In general I have a lot of sympathy for scam victims. But not for anybody in cryptocurrencies, not lately. The slightest of due diligence would have turned up the enormous set of concerns. They had every opportunity to know that there were risks; they just chose to ignore them. I would feel worse for somebody who bought magic beans than a person who "invested" in cryptocurrency in the last few years.
Crypto is difficult to use, so if you used it to lose all that money, it's not that you didn't have the ability to know better, it's that you didn't want to know better (because of your greed.)
if you go investing in new unregulated chaotic markets without doing due diligence to at least research what your investing in you are at least somewhat culpable for your own losses. Don't invest in thing you don't understand.
This is a weak argument. I believe most knew of the potential downside, they just chose to ignore it. And if they have that little understanding of finance, that's what a savings account is for.
They were going to lose their money either way. The funny bit isn't people who were taken advantage of, but that the one taking the advantage actually sees some negative consequences of it.
I can agree with that, the unfortunate bit is that a couple of others (even the one I was replying to before you replied) have responded to my post actually laughing at the victims.
Which victims, the account holders or investors?

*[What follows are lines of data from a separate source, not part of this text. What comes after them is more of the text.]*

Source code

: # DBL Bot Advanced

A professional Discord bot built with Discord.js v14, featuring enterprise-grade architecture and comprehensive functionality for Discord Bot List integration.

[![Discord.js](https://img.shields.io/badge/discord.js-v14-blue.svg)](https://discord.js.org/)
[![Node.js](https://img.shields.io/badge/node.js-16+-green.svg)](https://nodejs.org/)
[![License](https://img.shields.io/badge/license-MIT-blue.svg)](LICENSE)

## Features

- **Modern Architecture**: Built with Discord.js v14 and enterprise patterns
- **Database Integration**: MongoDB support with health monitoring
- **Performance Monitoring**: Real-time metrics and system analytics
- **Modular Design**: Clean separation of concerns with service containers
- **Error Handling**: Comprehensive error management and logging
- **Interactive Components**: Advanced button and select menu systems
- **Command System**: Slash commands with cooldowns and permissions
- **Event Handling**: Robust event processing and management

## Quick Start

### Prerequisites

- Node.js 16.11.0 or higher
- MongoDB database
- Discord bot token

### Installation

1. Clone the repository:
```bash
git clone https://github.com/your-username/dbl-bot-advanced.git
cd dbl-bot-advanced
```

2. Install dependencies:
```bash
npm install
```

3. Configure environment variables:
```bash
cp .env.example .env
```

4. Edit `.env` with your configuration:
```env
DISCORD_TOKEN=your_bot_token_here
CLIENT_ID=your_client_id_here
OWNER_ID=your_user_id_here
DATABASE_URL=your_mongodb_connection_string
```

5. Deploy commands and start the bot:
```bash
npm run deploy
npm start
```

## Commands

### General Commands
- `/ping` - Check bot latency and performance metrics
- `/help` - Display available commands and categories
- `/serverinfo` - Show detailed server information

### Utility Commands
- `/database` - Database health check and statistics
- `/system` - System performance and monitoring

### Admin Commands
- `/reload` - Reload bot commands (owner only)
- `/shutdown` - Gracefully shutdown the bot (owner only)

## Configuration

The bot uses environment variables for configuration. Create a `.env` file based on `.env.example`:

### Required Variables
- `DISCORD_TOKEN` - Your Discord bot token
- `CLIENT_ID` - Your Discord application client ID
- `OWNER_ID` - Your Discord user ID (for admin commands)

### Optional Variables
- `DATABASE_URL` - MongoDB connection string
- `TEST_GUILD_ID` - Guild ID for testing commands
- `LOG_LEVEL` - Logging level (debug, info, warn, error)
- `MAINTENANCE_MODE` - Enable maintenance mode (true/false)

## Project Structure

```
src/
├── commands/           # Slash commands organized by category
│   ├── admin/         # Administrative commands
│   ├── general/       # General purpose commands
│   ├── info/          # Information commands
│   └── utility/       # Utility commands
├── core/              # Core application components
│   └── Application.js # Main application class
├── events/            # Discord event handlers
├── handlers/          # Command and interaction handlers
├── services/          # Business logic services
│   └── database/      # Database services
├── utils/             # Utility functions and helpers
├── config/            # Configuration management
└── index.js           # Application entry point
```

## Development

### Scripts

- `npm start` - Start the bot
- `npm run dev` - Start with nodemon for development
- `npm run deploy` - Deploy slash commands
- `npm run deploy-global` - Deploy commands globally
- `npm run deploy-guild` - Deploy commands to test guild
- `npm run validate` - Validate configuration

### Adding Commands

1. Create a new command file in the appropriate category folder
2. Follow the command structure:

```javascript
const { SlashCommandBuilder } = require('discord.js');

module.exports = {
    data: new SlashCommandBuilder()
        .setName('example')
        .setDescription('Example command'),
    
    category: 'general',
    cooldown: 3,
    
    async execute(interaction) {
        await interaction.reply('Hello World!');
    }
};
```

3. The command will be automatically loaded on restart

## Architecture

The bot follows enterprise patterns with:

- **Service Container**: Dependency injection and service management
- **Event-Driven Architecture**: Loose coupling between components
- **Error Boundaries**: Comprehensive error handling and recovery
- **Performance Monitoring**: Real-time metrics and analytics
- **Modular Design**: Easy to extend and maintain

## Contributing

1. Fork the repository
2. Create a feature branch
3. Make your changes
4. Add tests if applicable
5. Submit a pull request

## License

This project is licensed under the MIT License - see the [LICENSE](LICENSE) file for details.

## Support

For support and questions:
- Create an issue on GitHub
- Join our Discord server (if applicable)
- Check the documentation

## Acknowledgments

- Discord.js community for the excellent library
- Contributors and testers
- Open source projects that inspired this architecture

I think we can all agree that idiot investors like SoftBank and Sequoia Capital deserve a little laughter.
Well, if you're going to roll the dice with an unregulated securities market because you want massive profits, it helps to have a sense of humour about it.
The issue is that culture has developed into idolizing people just for getting rich. So naturally everyone aspires to this. Moreover lots of these people talk about it like its easy with just a little "financial knowledge" while in fact many just got lucky on some high risk bets (and often enough were already well off enough so they did not need to worry about the losses). Therefore people fall for Nigerian Prince schemes or FTX or many other schemes, they are essentially greedy and want to be one of the ones who make it rich without any real contribution. I'm not sure if one needs to feel sorry for the people loosing something, however I definitely think the current culture of idolizing money is toxic.
I've been trying to find an account of anyone who had a large portion of their wealth in FTX and not just some highly speculative investment they could afford to lose. Was anyone actually trusting these people with their life savings?
There are plenty of people who treated FTX as a high savings yield account and just kept it there.
Most don't want to talk about it now since it's embarrassing but look at the trading firms with writes down of 50% or more.
For small timers, they are just under reported like with Luna, there are probably a fair amount of suicides, but govts don't reveal details to avoid emotional group contagion
Super funny to every single person who lost money to the person "getting in the record books for 'most money lost by a single individual'".